(Beginning of Entries shown)

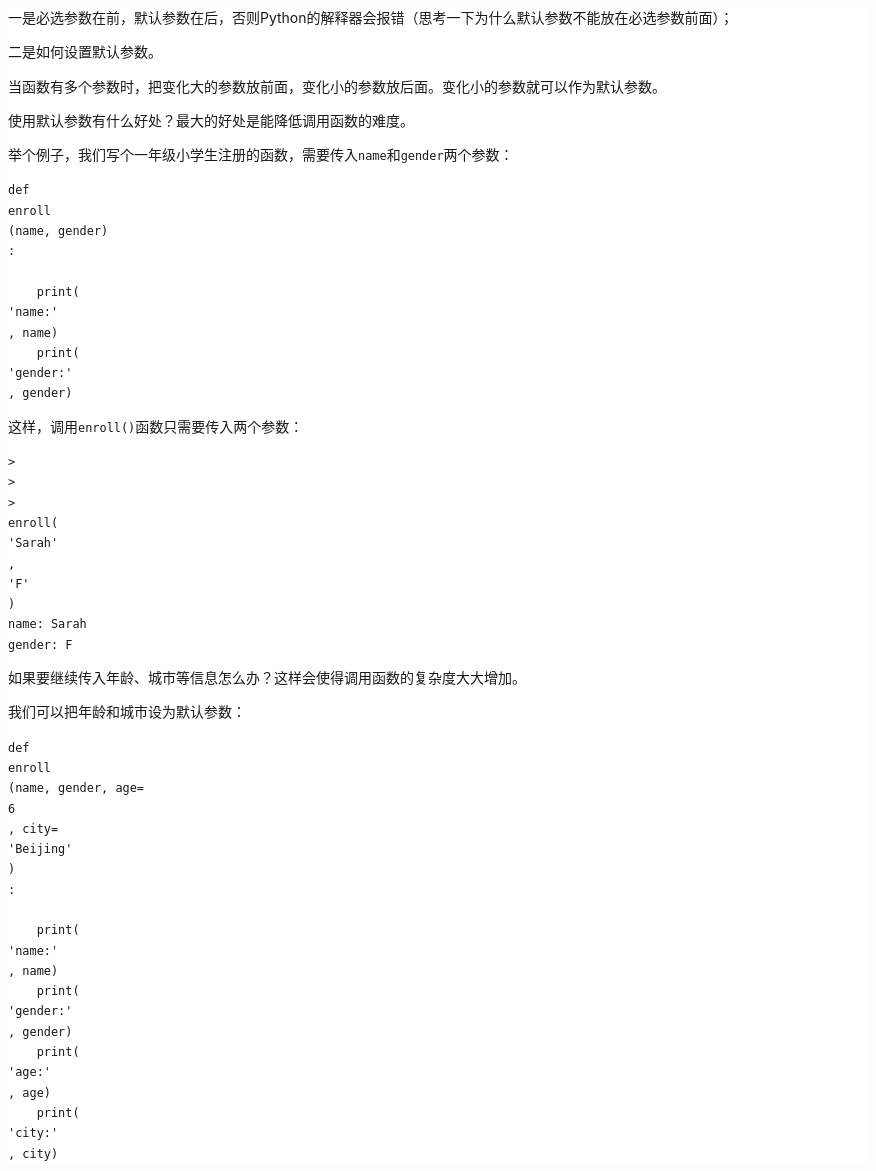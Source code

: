 一是必选参数在前，默认参数在后，否则Python的解释器会报错（思考一下为什么默认参数不能放在必选参数前面）；

二是如何设置默认参数。

当函数有多个参数时，把变化大的参数放前面，变化小的参数放后面。变化小的参数就可以作为默认参数。

使用默认参数有什么好处？最大的好处是能降低调用函数的难度。

举个例子，我们写个一年级小学生注册的函数，需要传入`name`和`gender`两个参数：

```
def
enroll
(name, gender)
:

    print(
'name:'
, name)
    print(
'gender:'
, gender)

```

这样，调用`enroll()`函数只需要传入两个参数：

```
>
>
>
enroll(
'Sarah'
, 
'F'
)
name: Sarah
gender: F

```

如果要继续传入年龄、城市等信息怎么办？这样会使得调用函数的复杂度大大增加。

我们可以把年龄和城市设为默认参数：

```
def
enroll
(name, gender, age=
6
, city=
'Beijing'
)
:

    print(
'name:'
, name)
    print(
'gender:'
, gender)
    print(
'age:'
, age)
    print(
'city:'
, city)

```
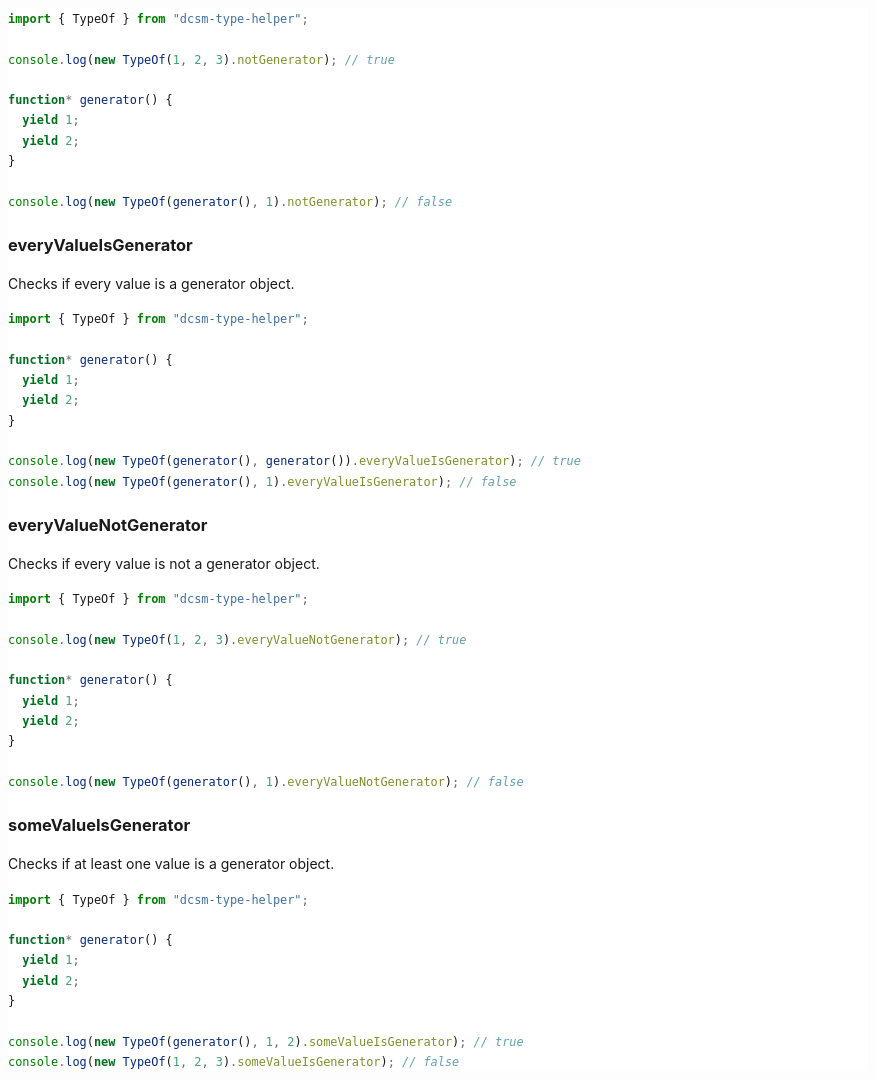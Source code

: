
 ```javascript
import { TypeOf } from "dcsm-type-helper";

console.log(new TypeOf(1, 2, 3).notGenerator); // true

function* generator() {
  yield 1;
  yield 2;
}

console.log(new TypeOf(generator(), 1).notGenerator); // false
```

### everyValueIsGenerator
Checks if every value is a generator object.

```javascript
import { TypeOf } from "dcsm-type-helper";

function* generator() {
  yield 1;
  yield 2;
}

console.log(new TypeOf(generator(), generator()).everyValueIsGenerator); // true
console.log(new TypeOf(generator(), 1).everyValueIsGenerator); // false
```

### everyValueNotGenerator
Checks if every value is not a generator object.

```javascript
import { TypeOf } from "dcsm-type-helper";

console.log(new TypeOf(1, 2, 3).everyValueNotGenerator); // true

function* generator() {
  yield 1;
  yield 2;
}

console.log(new TypeOf(generator(), 1).everyValueNotGenerator); // false
```

### someValueIsGenerator
Checks if at least one value is a generator object.

```javascript
import { TypeOf } from "dcsm-type-helper";

function* generator() {
  yield 1;
  yield 2;
}

console.log(new TypeOf(generator(), 1, 2).someValueIsGenerator); // true
console.log(new TypeOf(1, 2, 3).someValueIsGenerator); // false
```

(End of Entries shown)

Instructions for the task:
Leave the pictures out and copy exactly the lines from the one that holds "如果要继续传入年龄、城市等信息怎么办？这样会使得调用函数的复杂度大大增加。" through the last line of the material.

Your solution:
如果要继续传入年龄、城市等信息怎么办？这样会使得调用函数的复杂度大大增加。

我们可以把年龄和城市设为默认参数：

```
def
enroll
(name, gender, age=
6
, city=
'Beijing'
)
:

    print(
'name:'
, name)
    print(
'gender:'
, gender)
    print(
'age:'
, age)
    print(
'city:'
, city)

```
Source code

:
 ```javascript
import { TypeOf } from "dcsm-type-helper";

console.log(new TypeOf(1, 2, 3).notGenerator); // true

function* generator() {
  yield 1;
  yield 2;
}

console.log(new TypeOf(generator(), 1).notGenerator); // false
```

### everyValueIsGenerator
Checks if every value is a generator object.

```javascript
import { TypeOf } from "dcsm-type-helper";

function* generator() {
  yield 1;
  yield 2;
}

console.log(new TypeOf(generator(), generator()).everyValueIsGenerator); // true
console.log(new TypeOf(generator(), 1).everyValueIsGenerator); // false
```

### everyValueNotGenerator
Checks if every value is not a generator object.

```javascript
import { TypeOf } from "dcsm-type-helper";

console.log(new TypeOf(1, 2, 3).everyValueNotGenerator); // true

function* generator() {
  yield 1;
  yield 2;
}

console.log(new TypeOf(generator(), 1).everyValueNotGenerator); // false
```

### someValueIsGenerator
Checks if at least one value is a generator object.

```javascript
import { TypeOf } from "dcsm-type-helper";

function* generator() {
  yield 1;
  yield 2;
}

console.log(new TypeOf(generator(), 1, 2).someValueIsGenerator); // true
console.log(new TypeOf(1, 2, 3).someValueIsGenerator); // false
```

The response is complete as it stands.